Standard deviation is the **amount of variance** you have in your data. It is measured in the same units as your data points (dollars, temperature, minutes, etc.). To find standard deviation in pandas, you simply call .std() on your Series or DataFrame

pandas.DataFrame.std() pandas.Series.std()

I do this most often when I’m working with anomaly detection. I’m trying to find the outliers of a specific dataset. For example: If I’m looking at a time series of temperature readings per day, which days were ‘out of the ordinarily hot’? Looking at standard deviation would help me with this.

**Pseudo Code: With your Series or DataFrame, find how much variance, or how spread out, your data points are.**

## Pandas Standard Deviation

Standard deviation describes how much variance, or how spread out your data is. In the picture below, the chart on the left does not have a wide spread in the Y axis. Meaning the data points are close together. This is called low standard deviation.

The chart on the right has *high spread* of data in the Y Axis. The data points are spread out. This would mean there is a high standard deviation.

### Pandas STD Parameters

The standard deviation function is pretty standard, but you may want to play with a view items.

**axis**= Do you want to compute the standard deviation across rows? or or columns?

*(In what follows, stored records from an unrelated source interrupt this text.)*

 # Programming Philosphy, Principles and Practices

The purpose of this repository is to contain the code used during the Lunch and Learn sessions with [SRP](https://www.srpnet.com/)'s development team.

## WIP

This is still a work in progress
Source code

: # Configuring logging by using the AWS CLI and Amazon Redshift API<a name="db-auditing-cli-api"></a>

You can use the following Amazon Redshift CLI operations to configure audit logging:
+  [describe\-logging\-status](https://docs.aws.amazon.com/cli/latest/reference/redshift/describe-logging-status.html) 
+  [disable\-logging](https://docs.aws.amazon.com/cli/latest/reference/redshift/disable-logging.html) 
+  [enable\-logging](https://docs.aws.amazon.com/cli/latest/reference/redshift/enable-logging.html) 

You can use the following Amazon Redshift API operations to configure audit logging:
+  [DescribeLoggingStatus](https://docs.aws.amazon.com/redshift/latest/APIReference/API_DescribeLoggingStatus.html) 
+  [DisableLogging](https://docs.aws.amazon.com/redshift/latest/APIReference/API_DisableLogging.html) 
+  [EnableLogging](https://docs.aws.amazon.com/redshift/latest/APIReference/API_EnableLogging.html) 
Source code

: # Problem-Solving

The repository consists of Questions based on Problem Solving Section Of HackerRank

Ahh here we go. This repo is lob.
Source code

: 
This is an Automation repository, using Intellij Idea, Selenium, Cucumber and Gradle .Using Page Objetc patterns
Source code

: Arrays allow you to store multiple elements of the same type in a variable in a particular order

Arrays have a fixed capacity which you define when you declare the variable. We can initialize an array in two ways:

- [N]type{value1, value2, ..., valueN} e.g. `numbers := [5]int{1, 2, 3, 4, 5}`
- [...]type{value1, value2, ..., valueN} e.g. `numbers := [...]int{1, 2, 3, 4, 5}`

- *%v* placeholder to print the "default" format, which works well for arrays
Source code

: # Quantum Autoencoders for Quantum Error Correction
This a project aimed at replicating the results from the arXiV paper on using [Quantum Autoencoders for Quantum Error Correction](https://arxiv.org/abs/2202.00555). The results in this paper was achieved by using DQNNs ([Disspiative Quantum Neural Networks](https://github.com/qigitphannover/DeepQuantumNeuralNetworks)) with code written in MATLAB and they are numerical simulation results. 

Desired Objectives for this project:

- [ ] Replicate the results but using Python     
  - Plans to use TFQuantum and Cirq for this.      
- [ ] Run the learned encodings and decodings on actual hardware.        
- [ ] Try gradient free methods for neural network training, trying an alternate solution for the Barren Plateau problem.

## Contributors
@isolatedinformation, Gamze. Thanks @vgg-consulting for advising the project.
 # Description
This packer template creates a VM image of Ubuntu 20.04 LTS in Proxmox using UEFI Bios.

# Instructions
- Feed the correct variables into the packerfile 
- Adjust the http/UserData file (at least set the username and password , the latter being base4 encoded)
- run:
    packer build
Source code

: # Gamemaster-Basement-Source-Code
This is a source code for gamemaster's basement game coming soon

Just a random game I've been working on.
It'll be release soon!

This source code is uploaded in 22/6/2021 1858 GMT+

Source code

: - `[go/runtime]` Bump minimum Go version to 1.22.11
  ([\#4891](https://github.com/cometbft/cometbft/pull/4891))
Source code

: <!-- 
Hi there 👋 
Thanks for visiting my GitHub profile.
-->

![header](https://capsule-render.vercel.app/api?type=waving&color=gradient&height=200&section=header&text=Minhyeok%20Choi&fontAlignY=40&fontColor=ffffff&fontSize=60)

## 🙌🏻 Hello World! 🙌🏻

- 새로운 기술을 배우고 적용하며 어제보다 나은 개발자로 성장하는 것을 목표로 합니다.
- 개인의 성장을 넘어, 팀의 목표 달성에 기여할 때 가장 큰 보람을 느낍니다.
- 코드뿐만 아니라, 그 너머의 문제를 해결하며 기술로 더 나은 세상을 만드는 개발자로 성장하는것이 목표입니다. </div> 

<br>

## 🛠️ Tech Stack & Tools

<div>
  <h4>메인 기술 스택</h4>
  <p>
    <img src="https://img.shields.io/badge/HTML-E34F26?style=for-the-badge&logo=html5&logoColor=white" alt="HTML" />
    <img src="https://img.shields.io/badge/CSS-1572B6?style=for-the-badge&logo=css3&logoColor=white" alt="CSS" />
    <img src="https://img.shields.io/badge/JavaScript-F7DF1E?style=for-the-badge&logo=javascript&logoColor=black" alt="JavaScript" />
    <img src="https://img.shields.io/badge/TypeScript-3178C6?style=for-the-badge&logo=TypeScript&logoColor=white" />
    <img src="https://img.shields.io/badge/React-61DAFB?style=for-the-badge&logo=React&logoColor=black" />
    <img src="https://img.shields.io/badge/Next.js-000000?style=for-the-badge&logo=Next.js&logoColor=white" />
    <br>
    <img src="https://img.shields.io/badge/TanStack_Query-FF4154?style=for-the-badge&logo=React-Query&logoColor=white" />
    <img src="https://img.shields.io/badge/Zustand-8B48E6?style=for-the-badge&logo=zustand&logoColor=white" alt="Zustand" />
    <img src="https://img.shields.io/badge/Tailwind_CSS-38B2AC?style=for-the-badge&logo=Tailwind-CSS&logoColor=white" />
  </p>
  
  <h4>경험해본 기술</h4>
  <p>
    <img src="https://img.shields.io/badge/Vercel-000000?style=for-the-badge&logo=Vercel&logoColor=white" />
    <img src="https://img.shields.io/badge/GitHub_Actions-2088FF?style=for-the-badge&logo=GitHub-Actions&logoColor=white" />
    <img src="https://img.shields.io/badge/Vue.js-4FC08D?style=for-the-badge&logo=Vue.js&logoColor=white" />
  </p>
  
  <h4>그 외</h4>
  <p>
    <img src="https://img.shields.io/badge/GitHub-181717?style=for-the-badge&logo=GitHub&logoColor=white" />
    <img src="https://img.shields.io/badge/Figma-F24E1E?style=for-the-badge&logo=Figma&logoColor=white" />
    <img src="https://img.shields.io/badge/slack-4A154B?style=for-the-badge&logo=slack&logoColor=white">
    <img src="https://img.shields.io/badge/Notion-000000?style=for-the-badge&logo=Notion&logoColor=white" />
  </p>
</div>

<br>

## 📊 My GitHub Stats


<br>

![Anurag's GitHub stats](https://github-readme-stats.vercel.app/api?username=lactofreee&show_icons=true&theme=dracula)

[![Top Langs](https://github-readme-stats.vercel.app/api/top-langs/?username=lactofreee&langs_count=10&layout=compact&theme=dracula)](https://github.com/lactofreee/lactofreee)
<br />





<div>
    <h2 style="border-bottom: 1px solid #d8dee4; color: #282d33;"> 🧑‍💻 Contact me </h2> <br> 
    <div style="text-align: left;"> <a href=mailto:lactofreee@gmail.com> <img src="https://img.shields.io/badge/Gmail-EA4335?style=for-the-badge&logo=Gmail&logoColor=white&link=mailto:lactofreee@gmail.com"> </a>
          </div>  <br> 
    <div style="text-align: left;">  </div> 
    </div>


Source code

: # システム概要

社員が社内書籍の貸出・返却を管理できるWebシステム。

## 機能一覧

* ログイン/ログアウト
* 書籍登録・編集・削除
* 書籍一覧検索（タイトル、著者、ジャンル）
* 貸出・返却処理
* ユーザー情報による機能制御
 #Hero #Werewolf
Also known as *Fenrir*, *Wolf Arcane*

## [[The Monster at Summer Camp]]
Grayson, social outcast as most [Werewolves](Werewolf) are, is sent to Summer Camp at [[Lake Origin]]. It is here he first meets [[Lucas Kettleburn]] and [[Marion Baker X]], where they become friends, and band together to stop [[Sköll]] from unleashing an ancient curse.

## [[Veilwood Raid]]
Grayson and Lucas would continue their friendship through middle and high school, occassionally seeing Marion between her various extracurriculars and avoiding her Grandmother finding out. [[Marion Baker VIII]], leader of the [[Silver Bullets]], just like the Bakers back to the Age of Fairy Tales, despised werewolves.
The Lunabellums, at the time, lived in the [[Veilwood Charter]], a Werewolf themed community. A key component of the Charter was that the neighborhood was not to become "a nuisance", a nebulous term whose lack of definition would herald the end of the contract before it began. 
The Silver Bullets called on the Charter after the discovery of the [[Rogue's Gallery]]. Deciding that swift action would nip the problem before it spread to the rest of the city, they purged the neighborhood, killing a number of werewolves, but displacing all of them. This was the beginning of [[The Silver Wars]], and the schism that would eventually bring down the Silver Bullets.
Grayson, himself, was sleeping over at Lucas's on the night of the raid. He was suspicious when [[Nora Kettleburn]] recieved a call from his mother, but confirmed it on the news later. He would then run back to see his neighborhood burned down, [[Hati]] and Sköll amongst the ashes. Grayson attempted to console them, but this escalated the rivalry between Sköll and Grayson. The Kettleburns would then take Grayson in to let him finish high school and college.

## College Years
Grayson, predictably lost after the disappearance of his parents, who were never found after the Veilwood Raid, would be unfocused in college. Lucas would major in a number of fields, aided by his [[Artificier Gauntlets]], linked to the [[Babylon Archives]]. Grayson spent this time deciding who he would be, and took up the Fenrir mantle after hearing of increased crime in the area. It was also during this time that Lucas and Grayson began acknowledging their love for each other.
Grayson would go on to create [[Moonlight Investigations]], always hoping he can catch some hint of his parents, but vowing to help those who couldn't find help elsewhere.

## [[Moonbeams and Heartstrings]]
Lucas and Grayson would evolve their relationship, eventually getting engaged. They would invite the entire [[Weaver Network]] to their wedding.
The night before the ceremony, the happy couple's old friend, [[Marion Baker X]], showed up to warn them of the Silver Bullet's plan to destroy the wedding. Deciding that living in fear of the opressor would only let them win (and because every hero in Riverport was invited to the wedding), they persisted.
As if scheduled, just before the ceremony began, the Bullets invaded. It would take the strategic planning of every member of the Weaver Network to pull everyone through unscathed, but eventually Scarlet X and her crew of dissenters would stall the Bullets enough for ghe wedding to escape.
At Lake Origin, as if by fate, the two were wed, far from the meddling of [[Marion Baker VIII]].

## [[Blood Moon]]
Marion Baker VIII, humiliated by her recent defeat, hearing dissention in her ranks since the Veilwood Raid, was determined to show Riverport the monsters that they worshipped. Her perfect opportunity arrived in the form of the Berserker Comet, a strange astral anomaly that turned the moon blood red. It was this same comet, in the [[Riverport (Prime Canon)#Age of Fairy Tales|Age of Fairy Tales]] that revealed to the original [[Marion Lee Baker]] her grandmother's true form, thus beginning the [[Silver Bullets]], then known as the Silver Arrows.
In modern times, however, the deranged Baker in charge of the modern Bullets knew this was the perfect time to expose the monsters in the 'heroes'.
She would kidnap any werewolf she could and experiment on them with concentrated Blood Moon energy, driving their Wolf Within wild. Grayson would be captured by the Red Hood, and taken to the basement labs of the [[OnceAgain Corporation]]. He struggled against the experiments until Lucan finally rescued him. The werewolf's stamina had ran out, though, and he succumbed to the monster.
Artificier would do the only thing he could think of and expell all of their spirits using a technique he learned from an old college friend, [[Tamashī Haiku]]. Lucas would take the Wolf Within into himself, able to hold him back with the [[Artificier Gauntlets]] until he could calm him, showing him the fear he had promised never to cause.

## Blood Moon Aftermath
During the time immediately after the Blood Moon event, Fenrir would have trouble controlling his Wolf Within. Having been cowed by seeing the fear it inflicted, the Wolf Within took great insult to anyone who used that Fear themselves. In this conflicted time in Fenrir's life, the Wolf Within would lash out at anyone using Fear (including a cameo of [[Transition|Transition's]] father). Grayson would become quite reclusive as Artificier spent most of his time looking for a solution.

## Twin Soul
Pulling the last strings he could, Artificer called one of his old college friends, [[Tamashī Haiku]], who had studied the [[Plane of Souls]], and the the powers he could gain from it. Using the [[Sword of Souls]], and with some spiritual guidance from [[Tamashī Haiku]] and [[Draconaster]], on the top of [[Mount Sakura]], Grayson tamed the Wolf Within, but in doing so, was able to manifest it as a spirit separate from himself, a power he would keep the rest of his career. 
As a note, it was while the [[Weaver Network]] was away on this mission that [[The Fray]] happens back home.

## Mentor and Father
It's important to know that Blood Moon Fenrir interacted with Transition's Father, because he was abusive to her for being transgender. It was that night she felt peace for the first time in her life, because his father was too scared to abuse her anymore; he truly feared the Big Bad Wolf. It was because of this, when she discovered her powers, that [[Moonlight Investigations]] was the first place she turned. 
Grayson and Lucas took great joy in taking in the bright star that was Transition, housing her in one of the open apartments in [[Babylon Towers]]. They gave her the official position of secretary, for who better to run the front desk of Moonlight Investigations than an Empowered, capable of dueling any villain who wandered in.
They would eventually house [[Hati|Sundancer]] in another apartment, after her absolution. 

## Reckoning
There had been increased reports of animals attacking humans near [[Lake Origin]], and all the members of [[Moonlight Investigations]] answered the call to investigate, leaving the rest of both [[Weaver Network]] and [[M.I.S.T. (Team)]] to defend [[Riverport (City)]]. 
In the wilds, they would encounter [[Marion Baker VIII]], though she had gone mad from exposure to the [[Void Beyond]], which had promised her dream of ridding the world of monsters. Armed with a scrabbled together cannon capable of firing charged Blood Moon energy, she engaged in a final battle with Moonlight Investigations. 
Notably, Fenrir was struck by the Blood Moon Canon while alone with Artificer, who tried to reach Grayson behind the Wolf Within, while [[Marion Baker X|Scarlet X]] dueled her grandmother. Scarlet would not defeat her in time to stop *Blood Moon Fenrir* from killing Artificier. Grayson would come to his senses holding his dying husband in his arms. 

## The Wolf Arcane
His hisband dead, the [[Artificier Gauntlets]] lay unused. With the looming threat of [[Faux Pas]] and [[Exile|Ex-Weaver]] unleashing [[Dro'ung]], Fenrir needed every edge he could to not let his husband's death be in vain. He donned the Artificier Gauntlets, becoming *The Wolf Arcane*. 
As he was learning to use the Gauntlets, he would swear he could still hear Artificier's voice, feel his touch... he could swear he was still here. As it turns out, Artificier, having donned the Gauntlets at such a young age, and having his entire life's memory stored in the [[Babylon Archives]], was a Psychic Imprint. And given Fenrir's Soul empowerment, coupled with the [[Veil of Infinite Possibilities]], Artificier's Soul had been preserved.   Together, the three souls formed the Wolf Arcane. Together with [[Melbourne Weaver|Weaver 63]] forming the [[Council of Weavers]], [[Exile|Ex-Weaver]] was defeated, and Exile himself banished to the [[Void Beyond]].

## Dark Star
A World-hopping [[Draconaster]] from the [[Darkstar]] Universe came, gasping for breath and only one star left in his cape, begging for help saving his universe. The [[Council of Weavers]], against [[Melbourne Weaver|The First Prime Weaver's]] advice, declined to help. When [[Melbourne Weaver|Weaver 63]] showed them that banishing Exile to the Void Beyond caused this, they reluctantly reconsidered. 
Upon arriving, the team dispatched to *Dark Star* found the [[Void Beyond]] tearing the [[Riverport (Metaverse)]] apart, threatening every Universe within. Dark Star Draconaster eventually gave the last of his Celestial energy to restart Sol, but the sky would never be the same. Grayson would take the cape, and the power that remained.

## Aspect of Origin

Index (rows) = 0, columns = 1**skipna**= By default, Pandas will skip the NAs in your dataset. If you set skipna=False, make sure you understand how your NAs are impacting your results.**level**= For when you have a multi index. 95% of the time this won’t matter because you’ll be on a single index. If not, then set your level to the level you want to compute the STD for.**Others**: For the other lesser-used parameters, see the official documentation.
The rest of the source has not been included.